Yesterday...
3 months ago
...was a pretty good day. I stuck to my plan, didn’t eat after 8pm and even managed to still have a decent dinner with my husband.
Breakfast:
2 slices of whole wheat toast w/ Nutella(horrible choice, but if you read my last post, you’ll know that it’s part of what prompted me to get my weight under control)
Coffee w/ fat free vanilla creamer
Lunch:
Lean Cuisine Frozen dinner
Rice cake
Dinner:
1 cup vegetable pasta w/ 1/4 cup marina sauce
1/4 cup shredded cheese
1 cup mized vegetables
(Total calories=1,579)
Kind of a lot of calories, but Sparkpeople set my goal to be between 1,200 and 1,550…I would have probably made it if I had eaten a healthier breakfast.
As far as exercise, I was actually pretty active yesterday:
I burned 135 calories on my Wii Active
Did the Denise Austin Pilates Video
Played tennis outside for about an hour
Yesterday was hard, but not unmanageable and the scale budged a little this morning which will hopefully give me the extra umph to keep going!
I hope everyone else is doing great!

Aug 04, 11:43AM PDT | 0 comments
So…I was sitting on the couch this morning eating two slices of toast slathered with nutella when I happened to see down my own shirt and notice a disturbing pocket of fat forming between my boobs. Really!? Decided (for the hundredth time) that I need to get my weight in check. Took some Dexatrim Daytime Appetite Control…not sure if I think it really works or if I just feel a little stronger with an extra weapon up my sleeve…planned a fitness routine for the rest of the week…regretted that I let my husband cancel our gym membership last month…EEK weighed myself…worked out with my Wii Active (so much better than Wii Fit and it totally works up a sweat)...struggled through Denise Austin Pilates DVD…realized I HATE that DVD with a passion…planned a healthy shopping list…and now here I am writing on 43things for extra motivation and logging my calories and exercise on Sparkpeople. Wanting to believe in myself but horribly hoping I won’t fail again..
Weight: 179.5
Goal:130
Aug 03, 02:32PM PDT | 1 comment
I haven’t posted on here in a really long time, but I felt I really needed the support.
After two days of eating healthy I broke down and binged, with the horrible crash and dissapointment that inevitably always follows.

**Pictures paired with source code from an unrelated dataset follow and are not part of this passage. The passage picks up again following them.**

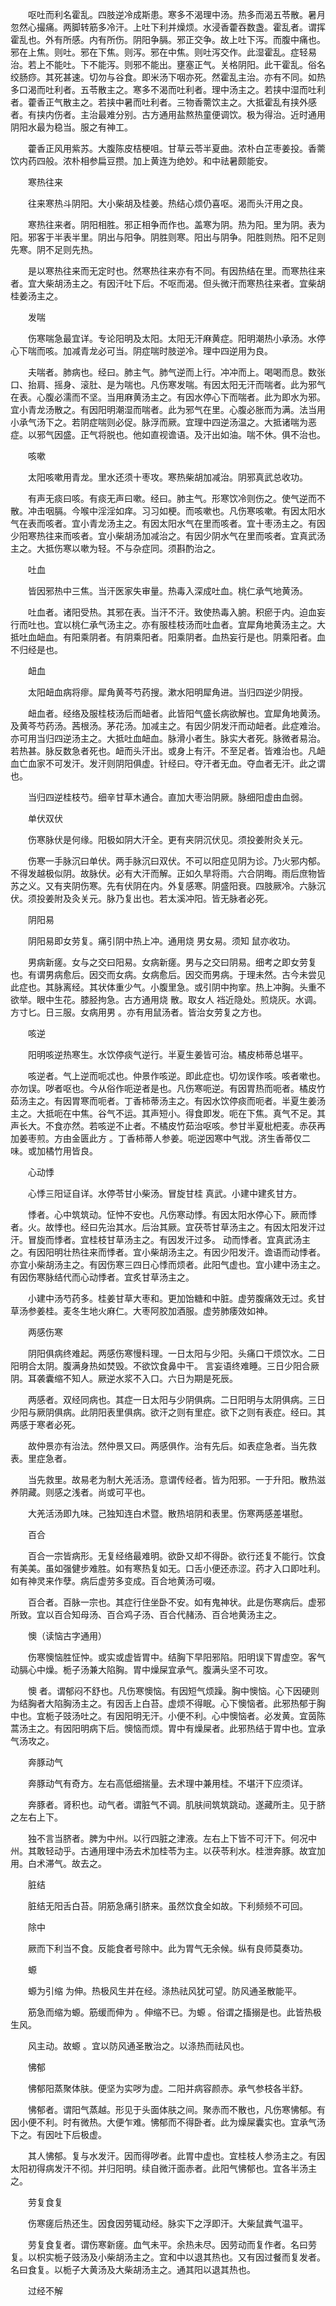 <!-- { "loadSidebar": true } -->
　　呕吐而利名霍乱。四肢逆冷成斯患。寒多不渴理中汤。热多而渴五苓散。暑月忽然心撮痛。两脚转筋多冷汗。上吐下利并燥烦。水浸香藿吞数盏。霍乱者。谓挥霍乱也。外有所感。内有所伤。阴阳争膈。邪正交争。故上吐下泻。而腹中痛也。邪在上焦。则吐。邪在下焦。则泻。邪在中焦。则吐泻交作。此湿霍乱。症轻易治。若上不能吐。下不能泻。则邪不能出。壅塞正气。关格阴阳。此干霍乱。俗名绞肠痧。其死甚速。切勿与谷食。即米汤下咽亦死。然霍乱主治。亦有不同。如热多口渴而吐利者。五苓散主之。寒多不渴而吐利者。理中汤主之。若挟中湿而吐利者。藿香正气散主之。若挟中暑而吐利者。三物香薷饮主之。大抵霍乱有挟外感者。有挟内伤者。主治最难分别。古方通用盐熬热童便调饮。极为得治。近时通用阴阳水最为稳当。服之有神工。

　　藿香正风用紫苏。大腹陈皮桔梗咀。甘草云苓半夏曲。浓朴白芷枣姜投。香薷饮内药四般。浓朴相参扁豆攒。加上黄连为绝妙。和中祛暑颇能安。

　　寒热往来

　　往来寒热斗阴阳。大小柴胡及桂姜。热结心烦仍喜呕。渴而头汗用之良。

　　寒热往来者。阴阳相胜。邪正相争而作也。盖寒为阴。热为阳。里为阴。表为阳。邪客于半表半里。阴出与阳争。阴胜则寒。阳出与阴争。阳胜则热。阳不足则先寒。阴不足则先热。

　　是以寒热往来而无定时也。然寒热往来亦有不同。有因热结在里。而寒热往来者。宜大柴胡汤主之。有因汗吐下后。不呕而渴。但头微汗而寒热往来者。宜柴胡桂姜汤主之。

　　发喘

　　伤寒喘急最宜详。专论阳明及太阳。太阳无汗麻黄症。阳明潮热小承汤。水停心下喘而咳。加减青龙必可当。阴症喘时肢逆冷。理中四逆用为良。

　　夫喘者。肺病也。经曰。肺主气。肺气逆而上行。冲冲而上。喝喝而息。数张口、抬肩、摇身、滚肚、是为喘也。凡伤寒发喘。有因太阳无汗而喘者。此为邪气在表。心腹必濡而不坚。当用麻黄汤主之。有因水停心下而喘者。此为即水为邪。宜小青龙汤散之。有因阳明潮湿而喘者。此为邪气在里。心腹必胀而为满。法当用小承气汤下之。若阴症喘则必促。脉浮而厥。宜理中四逆汤温之。大抵诸喘为恶症。以邪气因盛。正气将脱也。他如直视谵语。及汗出如油。喘不休。俱不治也。

　　咳嗽

　　太阳咳嗽用青龙。里水还须十枣攻。寒热柴胡加减治。阴邪真武总收功。

　　有声无痰曰咳。有痰无声曰嗽。经曰。肺主气。形寒饮冷则伤之。使气逆而不散。冲击咽膈。今喉中淫淫如痒。习习如梗。而咳嗽也。凡伤寒咳嗽。有因太阳水气在表而咳者。宜小青龙汤主之。有因太阳水气在里而咳者。宜十枣汤主之。有因少阳寒热往来而咳者。宜小柴胡汤加减治之。有因少阴水气在里而咳者。宜真武汤主之。大抵伤寒以嗽为轻。不与杂症同。须斟酌治之。

　　吐血

　　皆因邪热中三焦。当汗医家失审量。热毒入深成吐血。桃仁承气地黄汤。

　　吐血者。诸阳受热。其邪在表。当汗不汗。致使热毒入腑。积瘀于内。迫血妄行而吐也。宜以桃仁承气汤主之。亦有服桂枝汤而吐血者。宜犀角地黄汤主之。大抵吐血衄血。有阳乘阴者。有阴乘阳者。阳乘阴者。血热妄行是也。阴乘阳者。血不归经是也。

　　衄血

　　太阳衄血病将瘳。犀角黄芩芍药搜。漱水阳明犀角进。当归四逆少阴授。

　　衄血者。经络及服桂枝汤后而衄者。此皆阳气盛长病欲解也。宜犀角地黄汤。及黄芩芍药汤。茜根汤。茅花汤。加减主之。有因少阴发汗而动衄者。此症难治。亦可用当归四逆汤主之。大抵吐血衄血。脉滑小者生。脉实大者死。脉微者易治。若热甚。脉反数急者死也。衄而头汗出。或身上有汗。不至足者。皆难治也。凡衄血亡血家不可发汗。发汗则阴阳俱虚。针经曰。夺汗者无血。夺血者无汗。此之谓也。

　　当归四逆桂枝芍。细辛甘草木通合。直加大枣治阴厥。脉细阳虚由血弱。

　　单伏双伏

　　伤寒脉伏是何缘。阳极如阴大汗全。更有夹阴沉伏见。须投姜附灸关元。

　　伤寒一手脉沉曰单伏。两手脉沉曰双伏。不可以阳症见阴为诊。乃火邪内郁。不得发越极似阴。故脉伏。必有大汗而解。正如久旱将雨。六合阴晦。雨后庶物皆苏之义。又有夹阴伤寒。先有伏阴在内。外复感寒。阴盛阳衰。四肢厥冷。六脉沉伏。须投姜附及灸关元。脉乃复出也。若太溪冲阳。皆无脉者必死。

　　阴阳易

　　阴阳易即女劳复。痛引阴中热上冲。通用烧 男女易。须知 鼠亦收功。

　　男病新瘥。女与之交曰阳易。女病新瘥。男与之交曰阴易。细考之即女劳复也。有谓男病愈后。因交而女病。女病愈后。因交而男病。于理未然。古今未尝见此症也。其脉离经。其状体重少气。小腹里急。或引阴中拘挛。热上冲胸。头重不欲举。眼中生花。膝胫拘急。古方通用烧 散。取女人 裆近隐处。煎烧灰。水调。方寸匕。日三服。女病用男 。亦有用鼠汤者。皆治女劳复之方也。

　　咳逆

　　阳明咳逆热寒生。水饮停痰气逆行。半夏生姜皆可治。橘皮柿蒂总堪平。

　　咳逆者。气上逆而呃忒也。仲景作咳逆。即此症也。切勿误作咳。咳者嗽也。亦勿误。哕者呕也。今从俗作呃逆者是也。凡伤寒呃逆。有因胃热而呃者。橘皮竹茹汤主之。有因胃寒而呃者。丁香柿蒂汤主之。有因水饮停痰而呃者。半夏生姜汤主之。大抵呃在中焦。谷气不运。其声短小。得食即发。呃在下焦。真气不足。其声长大。不食亦然。若咳逆不止者。不橘皮竹茹治呕咳。参甘半夏枇杷麦。赤茯再加姜枣煎。方由金匮此方 。丁香柿蒂人参姜。呃逆因寒中气戕。济生香蒂仅二味。或加橘竹用皆良。

　　心动悸

　　心悸三阳证自详。水停苓甘小柴汤。冒旋甘桂 真武。小建中建炙甘方。

　　悸者。心中筑筑动。怔忡不安也。凡伤寒动悸。有因太阳水停心下。厥而悸者。火。故悸也。经曰先治其水。后治其厥。宜茯苓甘草汤主之。有因太阳发汗过汗。冒旋而悸者。宜桂枝甘草汤主之。有因发汗过多。 动而悸者。宜真武汤主之。有因阳明壮热往来而悸者。宜小柴胡汤主之。有因少阳发汗。谵语而动悸者。亦宜小柴胡汤主之。有因伤寒三四日心悸而烦者。此阳气虚也。宜小建中汤主之。有因伤寒脉结代而心动悸者。宜炙甘草汤主之。

　　小建中汤芍药多。桂姜甘草大枣和。更加饴糖和中脏。虚劳腹痛效无过。炙甘草汤参姜桂。麦冬生地火麻仁。大枣阿胶加酒服。虚劳肺痿效如神。

　　两感伤寒

　　阴阳俱病终难起。两感伤寒慢料理。一日太阳与少阳。头痛口干烦饮水。二日阳明合太阴。腹满身热如焚毁。不欲饮食鼻中干。 言妄语终难睡。三日少阳合厥阴。耳袭囊缩不知人。厥逆水浆不入口。六日为期是死辰。

　　两感者。双经同病也。其症一日太阳与少阴俱病。二日阳明与太阴俱病。三日少阳与厥阴俱病。此阴阳表里俱病。欲汗之则有里症。欲下之则有表症。经曰。其两感于寒者必死。

　　故仲景亦有治法。然仲景又曰。两感俱作。治有先后。如表症急者。当先救表。里症急者。

　　当先救里。故易老为制大羌活汤。意谓传经者。皆为阳邪。一于升阳。散热滋养阴藏。则感之浅者。尚或可平也。

　　大羌活汤即九味。己独知连白术暨。散热培阴和表里。伤寒两感差堪慰。

　　百合

　　百合一宗皆病形。无复经络最难明。欲卧又却不得卧。欲行还复不能行。饮食有美美。虽如强健步难胜。如有寒热复如无。口舌小便还赤涩。药才入口即吐利。如有神灵来作孽。病后虚劳多变成。百合地黄汤可啜。

　　百合者。百脉一宗也。其症行住坐卧不安。如有鬼神状。此是伤寒病后。虚邪所致。宜以百合知母汤、百合鸡子汤、百合代赭汤、百合地黄汤主之。

　　懊（读恼古字通用）

　　伤寒懊恼胜怔忡。或实或虚皆胃中。结胸下早阳邪陷。阳明误下胃虚空。客气动膈心中燥。栀子汤兼大陷胸。胃中燥屎宜承气。腹满头坚不可攻。

　　懊 者。谓郁闷不舒也。凡伤寒懊恼。有因短气烦躁。胸中懊恼。心下因硬则为结胸者大陷胸汤主之。有因舌上白苔。虚烦不得眠。心下懊恼者。此邪热郁于胸中也。宜栀子豉汤吐之。有因阳明无汗。小便不利。心中懊恼者。必发黄。宜茵陈蒿汤主之。有因阳明病下后。懊恼而烦。胃中有燥屎者。此邪热结于胃中也。宜承气汤攻之。

　　奔豚动气

　　奔豚动气有奇方。左右高低细揣量。去术理中兼用桂。不堪汗下应须详。

　　奔豚者。肾积也。动气者。谓脏气不调。肌肤间筑筑跳动。遂藏所主。见于脐之左右上下。

　　独不言当脐者。脾为中州。以行四脏之津液。左右上下皆不可汗下。何况中州。其敢轻动乎。古通用理中汤去术加桂苓为主。以茯苓利水。桂泄奔豚。故宜加用。白术滞气。故去之。

　　脏结

　　脏结无阳舌白苔。阴筋急痛引脐来。虽然饮食全如故。下利频频不可回。

　　除中

　　厥而下利当不食。反能食者号除中。此为胃气无余候。纵有良师莫奏功。

　　螈

　　螈为引缩 为伸。热极风生并在经。涤热祛风犹可望。防风通圣散能平。

　　筋急而缩为螈。筋缓而伸为 。伸缩不已。为螈 。俗谓之搐搦是也。此皆热极生风。

　　风主动。故螈 。宜以防风通圣散治之。以涤热而祛风也。

　　怫郁

　　怫郁阳蒸聚体肤。便坚为实哕为虚。二阳并病容颜赤。承气参枝各半舒。

　　怫郁者。谓阳气蒸越。形见于头面体肤之间。聚赤而不散也，凡伤寒怫郁。有因小便不利。时有微热。大便乍难。怫郁而不得卧者。此为燥屎囊实也。宜承气汤下之。有因吐下后极虚。

　　其人怫郁。复与水发汗。因而得哕者。此胃中虚也。宜桂枝人参汤主之。有因太阳初得病发汗不彻。并归阳明。续自微汗面赤者。此阳气怫郁也。宜各半汤主之。

　　劳复食复

　　伤寒瘥后热还生。因食因劳辄动经。脉实下之浮即汗。大柴鼠粪气温平。

　　劳复食复者。谓伤寒新瘥。血气未平。余热未尽。因劳动而复作者。名曰劳复。以枳实栀子豉汤及小柴胡汤主之。宜和中以退其热也。又有因过餐而复发者。名曰食复。以栀子大黄汤及大柴胡汤主之。通其阳以退其热也。

　　过经不解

Spent an hour eating everthing in sight and then at least two hours in bed so angry at myself for letting go.
Woke up with no desire to go through that again, but once a week one of our friends hosts dinner and drinks at their house and the rest of us show up without any input about what’s being served—it’s fun and the idea is that you don’t have to worry about doing any prep or cooking until it’s your turn…but…i always worry when it’s at someone else’s house because i never know if I’ll be able to try and eat healthy. What an added dread to something that I actually look forward to each week!!